What is Fundamentalism? What is Evangelicalism? Different Approaches Examined

Martin E. Marty on Fundamentalism

Martin E. Marty, “Fundamentalistm,” Encyclopedia of Science and Religion, vol. 1. ed. J. Wentzel Vrede van Huyssteen, 2 Vols (New York, NY: Macmillan Reference USA, 2003): 345-347.

Although admitting that the term “fundamentalism” originated as a term to define a group of Protestants in the 1920’s, Marty wants to define “fundamentalism” most broadly as a phenomenon of aggressive conservatism that “fights back” in the face of change.  Although with this definition fundamentalism is not restricted to religious adherents, Marty admits that the term is most often associated with religion.  Fundamentalism is especially present in religions “of the book” (346).

The problem with Marty’s approach to the term “fundamentalism” is its incredible flexibility.  For example, if Islamic fundamentalists became the majority in America and decided to overthrow our form of government in favor of a dictatorship, it would seem to be the case that conservative Americans who “fought back” in the face of such change could, by Marty’s definition, be dubbed as the “fundamentalists” all the same.  In this definition, any group that fights back when their beliefs or culture are attacked are “fundamentalists,” regardless of context.  This incredible flexibility of the term “fundamentalism” virtually strips it from its unique historical meaning and makes it synonymous with “conservative reactionaries.”  Chinese citizens who “fight back” whenever their government suppresses local traditions would thus be fundamentalists, even if those local traditions include things like free speech, political gatherings, sports competitions, or religious pluralism.

The other problem is that Marty’s description of “fundamentalism” would not include Bible-thumping inerrantists who isolate themselves from mainstream culture and mainstream Christianity in a reactionary fight against pluralism and higher criticism, who also interpreted the Bible literally and work up their congregations into a doomsday frenzy about the coming end of the world—provided that they accept certain aspects of reality can be explained by science (e.g. Keplar’s laws of planetary motion, certain laws of relativity, the chemistry of diseases, plate tectonics, etc.).  The reason they would not qualify in Marty’s description is because Marty defines fundamentalism as wholesale opposition to “the scientific worldview.”  Marty explains:

Ordinary people can live with the two worldviews, which do not always have to be seen as competing.  Religion can address some aspects of life and science can address others.  But fundamentalists have great difficulty picturing how the two worldviews can coexist in the same mind and the same culture.  To fundamentalists, one worldview must be right and the other wrong.  One is of God and the other is anti-God, perhaps of Satan. (346)

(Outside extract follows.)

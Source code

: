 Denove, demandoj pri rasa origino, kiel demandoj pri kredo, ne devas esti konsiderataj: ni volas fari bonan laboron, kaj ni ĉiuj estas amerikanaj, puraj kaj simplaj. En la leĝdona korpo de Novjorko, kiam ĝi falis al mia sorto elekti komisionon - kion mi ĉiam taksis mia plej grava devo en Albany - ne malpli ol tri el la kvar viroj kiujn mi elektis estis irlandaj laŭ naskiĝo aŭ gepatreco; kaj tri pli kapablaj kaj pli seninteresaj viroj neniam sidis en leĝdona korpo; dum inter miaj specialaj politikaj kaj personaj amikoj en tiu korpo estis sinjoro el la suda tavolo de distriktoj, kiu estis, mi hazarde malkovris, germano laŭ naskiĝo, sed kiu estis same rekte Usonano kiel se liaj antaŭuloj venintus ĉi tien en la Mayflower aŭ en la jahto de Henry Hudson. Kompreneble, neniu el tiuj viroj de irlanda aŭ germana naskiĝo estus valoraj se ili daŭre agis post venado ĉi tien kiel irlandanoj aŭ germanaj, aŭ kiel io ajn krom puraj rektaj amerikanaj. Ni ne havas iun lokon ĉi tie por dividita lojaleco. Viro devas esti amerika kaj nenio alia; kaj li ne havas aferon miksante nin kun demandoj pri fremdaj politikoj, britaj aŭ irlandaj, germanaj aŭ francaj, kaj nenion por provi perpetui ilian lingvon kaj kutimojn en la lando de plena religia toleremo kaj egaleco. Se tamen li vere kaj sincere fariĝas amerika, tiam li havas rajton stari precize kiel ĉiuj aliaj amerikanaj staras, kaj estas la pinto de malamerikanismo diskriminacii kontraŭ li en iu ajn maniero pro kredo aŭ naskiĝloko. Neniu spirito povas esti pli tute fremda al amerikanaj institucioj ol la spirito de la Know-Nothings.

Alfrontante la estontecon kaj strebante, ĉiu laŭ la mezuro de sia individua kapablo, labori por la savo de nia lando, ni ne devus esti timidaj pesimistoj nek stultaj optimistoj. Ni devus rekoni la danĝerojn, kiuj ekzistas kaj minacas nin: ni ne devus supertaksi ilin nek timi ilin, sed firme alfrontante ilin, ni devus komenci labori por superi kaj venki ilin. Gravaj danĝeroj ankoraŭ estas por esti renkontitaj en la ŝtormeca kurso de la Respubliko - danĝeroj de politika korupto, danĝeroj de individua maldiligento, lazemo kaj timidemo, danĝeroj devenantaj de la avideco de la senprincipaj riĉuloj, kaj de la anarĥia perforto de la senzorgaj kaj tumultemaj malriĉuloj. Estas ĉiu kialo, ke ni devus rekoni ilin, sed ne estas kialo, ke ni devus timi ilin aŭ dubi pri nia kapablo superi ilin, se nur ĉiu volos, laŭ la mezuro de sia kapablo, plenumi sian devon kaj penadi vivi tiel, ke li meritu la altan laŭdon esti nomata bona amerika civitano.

Other moves Marty makes in his encyclopedic entry also seem counterintuitive for purposes of taxonomy.  In agreement with a scholarly consensus that sees fundamentalism as a reaction to modernity, Marty argues that technology is the most significant impact of modernity.  By associating technology with modernity, he is able to characterize fundamentalists as either “anti-technology” or as accepting the results of science while paradoxically denying the “scientific worldview” that enabled them.  By defining fundamentalists as anti-science and anti-technology, he is forced to think of the fundamentalist who uses a cell phone as a walking “paradox” since fundamentalists are supposed to be anti-technology via anti-modernity.  But does this fit with scholarly taxonomy of religious fundamentalist groups?  Certainly fundamentalism is a reaction to modernity, but did the Protestant fundamentalists in the 1920’s reject all science wholesale or all scientific explanations of reality?  Here it seems Marty’s approach to taxonomy is in need of more careful distinctions.  Fundamentalists are typically opposed to Darwinism and philosophical naturalism, but Marty’s translation of this as wholesale anti-science (along with his humorous befuddlement that fundamentalists are comfortable with modern technology) reflects a problematic taxonomy.

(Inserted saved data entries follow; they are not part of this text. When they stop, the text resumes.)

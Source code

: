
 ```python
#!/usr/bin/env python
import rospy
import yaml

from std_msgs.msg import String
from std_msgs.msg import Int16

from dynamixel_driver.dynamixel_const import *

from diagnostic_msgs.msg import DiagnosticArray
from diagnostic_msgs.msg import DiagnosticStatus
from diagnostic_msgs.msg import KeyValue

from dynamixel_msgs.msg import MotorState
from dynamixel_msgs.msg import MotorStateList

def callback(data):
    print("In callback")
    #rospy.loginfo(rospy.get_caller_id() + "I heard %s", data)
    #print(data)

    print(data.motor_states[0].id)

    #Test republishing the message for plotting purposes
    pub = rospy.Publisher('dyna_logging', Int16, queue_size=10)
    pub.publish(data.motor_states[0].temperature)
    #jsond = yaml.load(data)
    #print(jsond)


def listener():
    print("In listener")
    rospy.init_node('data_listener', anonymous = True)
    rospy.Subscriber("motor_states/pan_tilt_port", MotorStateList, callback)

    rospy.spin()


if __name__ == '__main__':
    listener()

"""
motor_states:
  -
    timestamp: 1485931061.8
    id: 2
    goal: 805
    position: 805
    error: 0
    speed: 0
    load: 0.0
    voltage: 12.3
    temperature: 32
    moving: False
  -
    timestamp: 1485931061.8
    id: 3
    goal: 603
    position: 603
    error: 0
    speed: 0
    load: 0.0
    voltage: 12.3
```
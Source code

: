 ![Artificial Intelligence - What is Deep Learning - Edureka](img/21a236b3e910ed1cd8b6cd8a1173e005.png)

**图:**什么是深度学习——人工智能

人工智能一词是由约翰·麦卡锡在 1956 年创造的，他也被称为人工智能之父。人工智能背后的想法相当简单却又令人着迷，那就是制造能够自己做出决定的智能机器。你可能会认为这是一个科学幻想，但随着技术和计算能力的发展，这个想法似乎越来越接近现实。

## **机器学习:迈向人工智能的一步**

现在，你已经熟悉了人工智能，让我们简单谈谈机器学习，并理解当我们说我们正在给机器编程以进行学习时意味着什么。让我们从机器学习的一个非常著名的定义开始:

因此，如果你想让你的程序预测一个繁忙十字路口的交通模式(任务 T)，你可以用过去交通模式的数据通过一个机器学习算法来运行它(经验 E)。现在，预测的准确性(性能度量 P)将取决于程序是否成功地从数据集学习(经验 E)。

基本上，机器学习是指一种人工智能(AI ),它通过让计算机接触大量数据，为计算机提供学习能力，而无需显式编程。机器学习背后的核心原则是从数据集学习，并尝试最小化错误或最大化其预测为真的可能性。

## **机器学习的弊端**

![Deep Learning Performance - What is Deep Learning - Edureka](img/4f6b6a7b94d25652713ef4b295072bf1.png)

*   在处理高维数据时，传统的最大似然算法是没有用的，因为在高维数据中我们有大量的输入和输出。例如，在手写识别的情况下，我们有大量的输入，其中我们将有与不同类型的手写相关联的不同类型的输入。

Brenda E. Brasher on Fundamentalism

Brenda E. Brasher, “Introduction,” Encyclopedia of Fundamentalism, Brenda E. Brasher, ed. (New York, NY: Routledge, 2001), xv-xviii .

A more robust and helpful approach to fundamentalism as a historical movement is formulated by Brenda E. Brasher.  In her Encyclopedia of Fundamentalism, she defines it as a popular means of revolt against modernism by traditionalist Christianity that has three distinct characteristics.

First, the movement was ignited by a struggle between liberal and conservative Protestants over how to define Christianity.  In this struggle a conservative constituency banded together and over the period of fifteen years wrote The Fundamentals, a series of articles defining Christianity in terms of what they considered to be the most fundamental doctrines that constitute a uniquely Christian faith (e.g. the Trinity, the virgin birth, the incarnation of God in Jesus Christ, the inspiration and authority of Scripture, etc.).  The articles also attacked trends in higher criticism and liberal theology, fearing these movements were inimical to orthodox Christianity.  While others were defining Christianity in terms of social ethics or political action, the fundamentalists opted for a doctrinally oriented definition instead (xvi).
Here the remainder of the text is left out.